Meu avô estava saudável. Pesquisava, redigia o texto, levava ao cartório, revisava. Até que suas diretivas antecipadas de vontade foram registradas, assinei como testemunha.


Nunca conversamos sobre a possibilidade da demência, e eis que há quatro anos a vida nos surpreendeu com um diagnóstico de corpos de Levy.


Meu avô tem pânico da ideia de virar o velhinho na cadeira de rodas com uma coberta sobre as pernas tomando Sol. Sempre flertou com a morte, a chama de amiga, e diz que no dia da sua partida tocará “venha, oh, doce morte”.


Semana passada meu avô não conseguiu se levantar. Ajudei a trocar sua fralda. Uma situação que não gostaríamos que acontecesse, mas não tivemos como evitar. Na segunda ele foi ao médico, pela primeira vez não fui acompanhar a consulta. Saí da terapia com uma ligação da minha mãe avisando que meu avô estava indo para o UTI com quadro de insuficiência cardíaca. Fui para a casa dele, ver como estava a Tia Marina, sua irmã.


Ele ficou três noites na UTI e agora está no quarto, por enquanto, sem previsão de alta. Ele está bem. Conversando, implicando por causa do controle remoto da TV, debochando do que dá vontade, lendo e corrigindo todo e qualquer erro de português que chegue aos seus ouvidos.


A semana passada foi uma loucura. Me dividi entre o hospital e a casa da Tia Marina. De um lado meu avô no UTI citando a expressão em latim “morituri te salutant” (os que vão morrer saúdam-te), reclamando sobre a velhice, ele defende que seu problema é a velhice e que velhice é uma droga. Ele não está errado.


Do outro lado, Tia Marina arrumou confusão com a cuidadora, fui lá resolver. Passamos a tarde conversando e rindo. Apesar das muitas risadas ela estava com um brilho diferente nos olhos que não sei explicar, mas que me marcou. Ela e meu avô moram juntos há muitos anos. Ela não teve filhos. Ficou viúva cedo. Às vezes pergunta, se ela precisar, se vamos cuidar dela. Claro que vou, respondo.


Na quinta-feira, que foi o dia mais zoado de toda essa situação, cheguei em casa e chorei. Doença, velhice e hospital desgastam, mas não foi este o meu problema.


Cuidar dos dois demandou um tempo que precisei fabricar. Claro que não estou nesta sozinha. Mas este tipo de situação também transforma as relações familiares em um campo minado de opiniões e experiências diversas.
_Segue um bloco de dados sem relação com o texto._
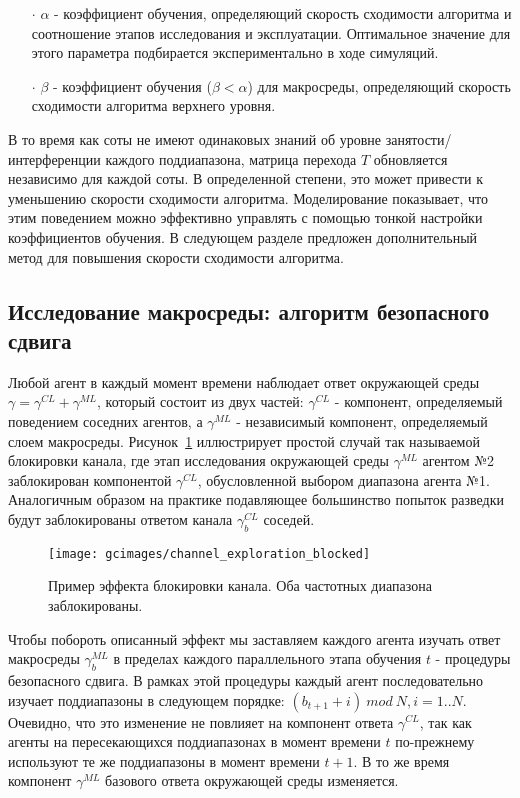 \begin{itemize}
\item[$\cdot$]$ \alpha$ - коэффициент обучения, определяющий скорость сходимости алгоритма и соотношение этапов исследования и эксплуатации. Оптимальное значение для этого параметра подбирается экспериментально в ходе симуляций.
\item[$\cdot$] $\beta$ - коэффициент обучения ($\beta < \alpha$) для макросреды, определяющий скорость сходимости алгоритма верхнего уровня.
\end{itemize} 

В то время как соты не имеют одинаковых знаний об уровне занятости/интерференции каждого поддиапазона, матрица перехода $T$ обновляется независимо для каждой соты. В определенной степени, это может привести к уменьшению скорости сходимости алгоритма. Моделирование показывает, что этим поведением можно эффективно управлять с помощью тонкой настройки коэффициентов обучения. В следующем разделе предложен дополнительный метод для повышения скорости сходимости алгоритма.

\subsection{Исследование макросреды: алгоритм безопасного сдвига}
\label{sec:safe_shift}
Любой агент в каждый момент времени наблюдает ответ окружающей среды $\gamma = \gamma^{CL} + \gamma^{ML}$, который состоит из двух частей: $\gamma^{CL}$ - компонент, определяемый поведением соседних агентов, а $\gamma^{ML}$ - независимый компонент, определяемый слоем макросреды.
Рисунок~\ref{fig:channel_exploration_blocked} иллюстрирует простой случай так называемой блокировки канала, где этап исследования окружающей среды $\gamma^{ML}$ агентом №2 заблокирован компонентой $\gamma^{CL}$, обусловленной выбором диапазона агента №1. Аналогичным образом на практике подавляющее большинство попыток разведки будут заблокированы ответом канала $\gamma_b^{CL}$ соседей. 

\begin{figure}
    \centering
    \texttt{[image: gcimages/channel\_exploration\_blocked]}
    \caption{Пример эффекта блокировки канала. Оба частотных диапазона заблокированы.}
    \label{fig:channel_exploration_blocked}
\end{figure}

Чтобы побороть описанный эффект мы заставляем каждого агента изучать ответ макросреды $\gamma_b^{ML}$ в пределах каждого параллельного этапа обучения $t$ - процедуры безопасного сдвига. В рамках этой процедуры каждый агент последовательно изучает поддиапазоны в следующем порядке: ${(b_{t+1}+i)~mod~N}, i=1..N$. Очевидно, что это изменение не повлияет на компонент ответа $\gamma^{CL}$, так как агенты на пересекающихся поддиапазонах в момент времени $t$ по-прежнему используют те же поддиапазоны в момент времени ${t+1}$. В то же время компонент $\gamma^{ML}$ базового ответа окружающей среды изменяется.

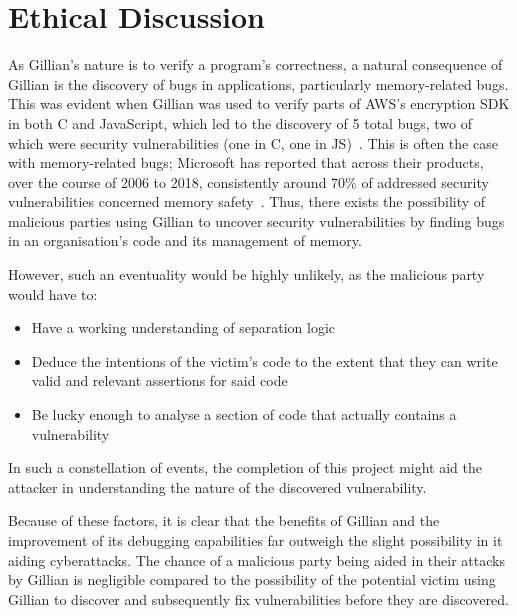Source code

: 
\chapter{Ethical Discussion}\label{sec:ethics}

As Gillian's nature is to verify a program's correctness, a natural consequence
of Gillian is the discovery of bugs in applications, particularly memory-related
bugs. This was evident when Gillian was used to verify parts of AWS's encryption
SDK in both C and JavaScript, which led to the discovery of 5 total bugs, two of
which were security vulnerabilities (one in C, one in JS)~\cite{gillian-part2}.
This is often the case with memory-related bugs; Microsoft has reported that
across their products, over the course of 2006 to 2018, consistently around 70\%
of addressed security vulnerabilities concerned memory
safety~\cite{microsoft-memory-bugs}.
Thus, there exists the possibility of malicious parties using Gillian to uncover
security vulnerabilities by finding bugs in an organisation's code and its
management of memory.

However, such an eventuality would be highly unlikely, as the malicious party
would have to:
\begin{itemize}
  \item Have a working understanding of separation logic
  \item Deduce the intentions of the victim's code to the extent that they can
        write valid and relevant assertions for said code
  \item Be lucky enough to analyse a section of code that actually contains a
        vulnerability
\end{itemize}

In such a constellation of events, the completion of this project might aid the
attacker in understanding the nature of the discovered vulnerability.

Because of these factors, it is clear that the benefits of Gillian and the
improvement of its debugging capabilities far outweigh the slight possibility in
it aiding cyberattacks. The chance of a malicious party being aided in their
attacks by Gillian is negligible compared to the possibility of the potential
victim using Gillian to discover and subsequently fix vulnerabilities before
they are discovered.
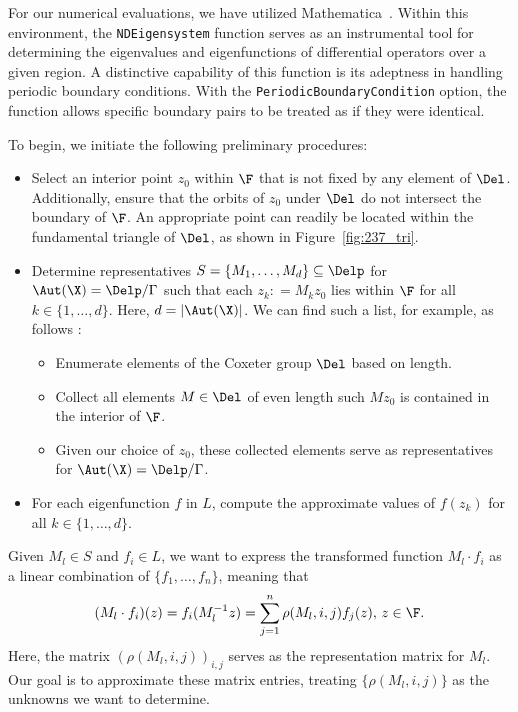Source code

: For our numerical evaluations, we have utilized Mathematica~\cite{Mathematica}.
Within this environment, the \texttt{NDEigensystem} function serves as an instrumental tool for determining the eigenvalues and eigenfunctions of differential operators over a given region.
A distinctive capability of this function is its adeptness in handling periodic boundary conditions.
With the \texttt{PeriodicBoundaryCondition} option, the function allows specific boundary pairs to be treated as if they were identical.

To begin, we initiate the following preliminary procedures:
\begin{itemize}
    \item Select an interior point \(z_0\) within \(\F\) that is not fixed by any element of \(\Del\). Additionally, ensure that the orbits of \(z_0\) under \(\Del\) do not intersect the boundary of \(\F\). 
    An appropriate point can readily be located within the fundamental triangle of \(\Del\), as shown in Figure~\ref{fig:237_tri}.
    \item Determine representatives \(S=\{M_1,\dots, M_d\}\subseteq \Delp\) for 
    \(\Aut(\X) = \Delp/\Gamma\)
    such that each \(z_k : = M_k z_0\) lies within \(\F\) for all $k\in \{1,\dots, d\}$. Here, $d=|\Aut(\X)|$. 
    We can find such a list, for example, as follows :
    \begin{itemize}
        \item Enumerate elements of the Coxeter group \(\Del\) based on length.
        \item Collect all elements \(M\in \Del\) of even length such \(M z_0\) is contained in the interior of \(\F\).
        \item Given our choice of \(z_0\), these collected elements serve as representatives for \(\Aut(\X) = \Delp/\Gamma\).
    \end{itemize}
    \item For each eigenfunction \(f\) in \(L\), compute the approximate values of \(f(z_k)\) for all \(k\in \{1,\dots, d\}\).
\end{itemize}

Given $M_l\in S$ and $f_i \in L$,  we want to express the transformed function $M_l\cdot f_i$ as a linear combination of $\{f_1,\dots, f_n\}$, meaning that
\[    
(M_l\cdot f_i)(z) = f_i(M_l^{-1}z) = \sum_{j=1}^n \rho(M_l,i,j)f_j(z),\, z\in \F.
\]    
Here, the matrix $\left(\rho(M_l,i,j)\right)_{i,j}$ serves as the representation matrix for $M_l$.
Our goal is to approximate these matrix entries, treating $\{\rho(M_l,i,j)\}$ as the unknowns we want to determine.

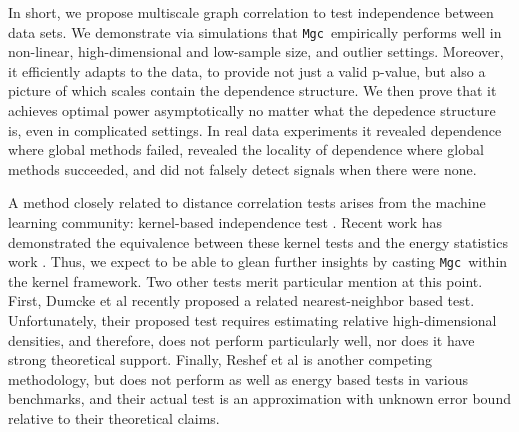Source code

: \documentclass[11pt]{article}
\providecommand{\sct}[1]{{\sc \texttt{#1}}}
\newcommand{\Mgc}{\sct{Mgc}}
\begin{document}
In short, we propose multiscale graph correlation to test independence between data sets. 
We demonstrate via simulations that \Mgc~empirically performs well in non-linear, high-dimensional and low-sample size, and outlier settings.  Moreover, it efficiently adapts to the data, to provide not just a valid p-value, but also a picture of which scales contain the dependence structure. We then prove that it achieves optimal power asymptotically no matter what the depedence structure is, even in complicated settings.  In real data experiments it revealed dependence where global methods failed, revealed the locality of dependence where global methods succeeded, and did not falsely detect signals when there were none.




A method closely related to distance correlation tests arises from the machine learning community: kernel-based independence test  \cite{GrettonEtAl2005, GrettonGyorfi2010, GrettonEtAl2012}.  Recent work has demonstrated the equivalence between these kernel tests and the energy statistics work \cite{SejdinovicEtAl2013, RamdasEtAl2015}. Thus, we expect to be able to glean further insights by casting \Mgc~within the kernel framework.  Two other tests merit particular mention at this point.  First, Dumcke et al \cite{Dumcke2014} recently proposed a related nearest-neighbor based test.  Unfortunately, their proposed test requires estimating relative high-dimensional densities, and therefore, does not perform particularly well, nor does it have strong theoretical support. 
Finally, Reshef et al \cite{Reshef2011} is another competing methodology, but does not perform as well as energy based tests in various benchmarks, and their actual test is an approximation with unknown error bound relative to their theoretical claims.  
\end{document}
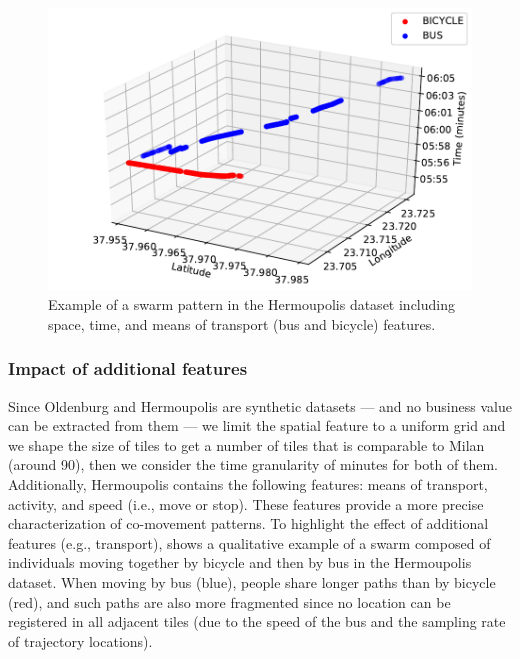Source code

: \documentclass[
]{ceurart}
\renewcommand{\sf}[1]{\textsf{\textup{#1}}}
\begin{document}
\begin{figure}[t]
    \centering
    \includegraphics[scale=.55]{hermoupolis.pdf}
    \caption{Example of a swarm pattern in the \sf{Hermoupolis} dataset including space, time, and means of transport (bus and bicycle) features.}
    \label{fig:hermoupolis}
\end{figure}

\subsubsection{Impact of additional features}
Since \sf{Oldenburg} and \sf{Hermoupolis} are synthetic datasets --- and no business value can be extracted from them --- we limit the spatial feature to a uniform grid and we shape the size of tiles to get a number of tiles that is comparable to \sf{Milan} (around 90), then we consider the time granularity of minutes for both of them.
Additionally, \sf{Hermoupolis} contains the following features: means of transport, activity, and speed (i.e., move or stop).
These features provide a more precise characterization of co-movement patterns.
To highlight the effect of additional features (e.g., transport),  shows a qualitative example of a swarm composed of individuals moving together by bicycle and then by bus in the \sf{Hermoupolis} dataset.
When moving by bus (blue), people share longer paths than by bicycle (red), and such paths are also more fragmented since no location can be registered in all adjacent tiles (due to the speed of the bus and the sampling rate of trajectory locations). 
\end{document}
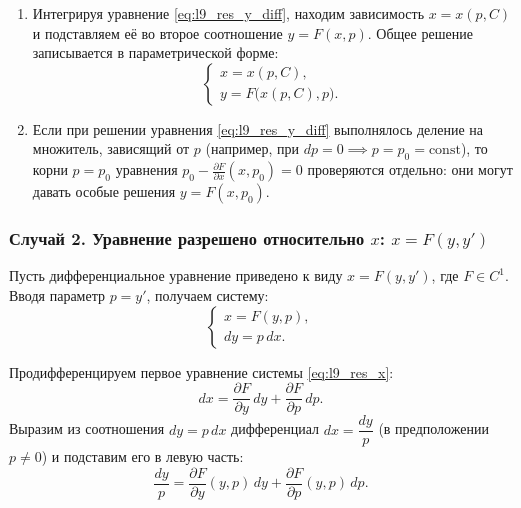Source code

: \begin{enumerate}
    \item Интегрируя уравнение \eqref{eq:l9_res_y_diff}, находим зависимость
    $x = x(p, C)$ и подставляем её во второе соотношение $y = F(x, p)$. Общее
    решение записывается в параметрической форме:
    \begin{equation} \label{eq:l9_res_y_ans}
        \begin{cases}
            x = x(p, C), \\
            y = F\bigl(x(p, C), p\bigr).
        \end{cases} \tag{9}
    \end{equation}
    \item Если при решении уравнения \eqref{eq:l9_res_y_diff} выполнялось
    деление на множитель, зависящий от $p$ (например, при $dp = 0 \implies
    p = p_0 = \text{const}$), то корни $p = p_0$ уравнения
    $p_0 - \frac{\partial F}{\partial x}(x, p_0) = 0$ проверяются отдельно: они
    могут давать особые решения $y = F(x, p_0)$.
\end{enumerate}

\subsubsection{Случай 2. Уравнение разрешено относительно $x$: $x = F(y, y')$}

Пусть дифференциальное уравнение приведено к виду $x = F(y, y')$, где
$F \in C^1$. Вводя параметр $p = y'$, получаем систему:
\begin{equation} \label{eq:l9_res_x}
    \begin{cases}
        x = F(y, p), \\
        dy = p \, dx.
    \end{cases} \tag{10}
\end{equation}

Продифференцируем первое уравнение системы \eqref{eq:l9_res_x}:
\[
    dx = \frac{\partial F}{\partial y} \, dy +
    \frac{\partial F}{\partial p} \, dp.
\]
Выразим из соотношения $dy = p \, dx$ дифференциал $dx = \dfrac{dy}{p}$ (в
предположении $p \neq 0$) и подставим его в левую часть:
\begin{equation} \label{eq:l9_res_x_diff}
    \frac{dy}{p} = \frac{\partial F}{\partial y}(y, p) \, dy +
    \frac{\partial F}{\partial p}(y, p) \, dp. \tag{11}
\end{equation}

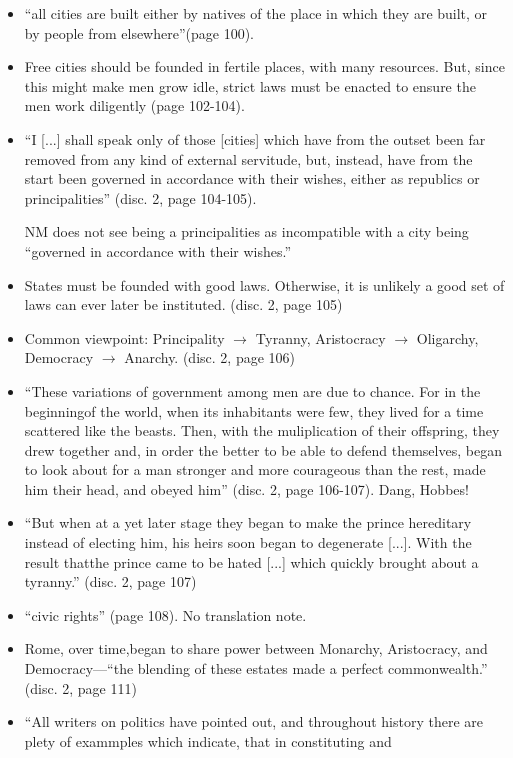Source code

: \documentclass[11pt]{article}
\newcommand{\comment}[1]{{\color{Cerulean}#1}}
\newcommand{\keyquote}[1]{{\color{BrickRed}#1}}
\newcommand{\p}{page }
\renewcommand{\d}{disc. }
\begin{document}
\begin{itemize}
\item
	``all cities are built either by natives of the place in which they are 
	built, or by people from elsewhere''(\p 100).
\item
	Free cities should be founded in fertile places, with many resources.
	But, since this might make men grow idle, strict laws must be enacted
	to ensure the men work diligently (\p 102-104). 
\item
	``I [...] shall speak only of those [cities] which have from the outset
	been far removed from any kind of external servitude, but, instead,
	have from the start been governed in accordance with their wishes, either
	as republics or principalities'' (\d 2, \p 104-105). 

	NM does not see being a principalities as incompatible with a city
	being ``governed in accordance with their wishes.''
\item
	States must be founded with good laws. Otherwise, it is unlikely a 
	good set of laws can ever later be instituted. (\d 2, \p 105)
\item 
	Common viewpoint: Principality $\rightarrow$ Tyranny,
	Aristocracy $\rightarrow$ Oligarchy, Democracy $\rightarrow$ Anarchy.
	(\d 2, \p 106)
\item 
	\keyquote{
	``These variations of government among men are due to chance. For in
	the beginningof the world, when its inhabitants were few, they lived for
	a time scattered like the beasts. Then, with the muliplication of their
	offspring, they drew together and, in order the better to be able to
	defend themselves, began to look about for a man stronger and more
	courageous than the rest, made him their head, and obeyed him'' 
	}
    (\d 2, \p 106-107).	\comment{Dang, Hobbes!}
\item 
	``But when at a yet later stage they began to make the prince 
	hereditary instead of electing him, his heirs soon began to
	degenerate [...]. With the result thatthe prince came to be hated [...]
	which quickly brought about a tyranny.'' (\d 2, \p 107)
\item
	``civic rights'' (\p 108). No translation note.
\item
	Rome, over time,began to share power between Monarchy, Aristocracy,
	and Democracy---``the blending of these estates made a perfect
	commonwealth.'' (\d 2, \p 111)
\item
	\keyquote{
	``All writers on politics have pointed out, and throughout history there
	are plety of exammples which indicate, that in constituting and 
}
\end{itemize}
\end{document}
Tia Marina é uma pessoa controversa. Mas sempre nos demos bem. Tenho afeto por ela e ela por mim. Almoçamos juntas, conversamos, tomamos decisões, sem grandes problemas. Com meu avô no hospital, falamos todos os dias por telefone.


O meu choro não foi pela confusão que ela causou ao brigar com a cuidadora, não foi cansaço. Alguma coisa no seu olhar me causou uma imensa empatia, pois me vi em seu lugar.


A sociedade tem esta cultura de que os filhos devem cuidar de seus pais, então o que está destinado às pessoas que não tem filhos? A tendência é que as famílias fiquem cada vez menores. O que será da minha geração quando a velhice chegar? Seguiremos de mãos dadas ou teremos a solidão e o abandono como rotina?


A perda da autonomia. Não ser escutado e respeitado. Ser anulado pela pressa, mágoa e egoísmo de quem está perto. A velhice traz muitos temores.


Aos trinta sete anos sou capaz de identificá-los e entendê-los. Talvez por isto tenha tanto tato e cuidado com meu avô e com a Tia Marina.


Enquanto meu avô usou a internet, trocamos e-mail’s praticamente todos os dias. O envelhecer dele e da Tia Marina me era retratado linha a linha.


Sigo acompanhando o envelhecimento deles, fazendo por eles o que posso para que estejam bem e tenham suas vontades respeitadas. Vivendo o paradoxo de saber a saudade que meu avô deixará e a certeza que quanto antes ele for, melhor para ele. Ele está bem, mas com uma doença que não vai recuar, e um dia tudo aquilo que ele sempre temeu, poderá se tornar verdade, a total falta de autonomia pelo corpo e pela vida. Como bem disse Philip Roth “a velhice não é uma batalha; é um massacre.”


Quando o coração aperta me lembro de um e-mail em que ele afirma “Você já disse que muito aprendeu comigo, mas pouco se lembra do muito mais que me ensinou. Agradeço demais a Deus ter uma neta como você, diferente em tudo por tudo dos outros”.

Seguimos aprendendo. Enquanto a vida nos permitir.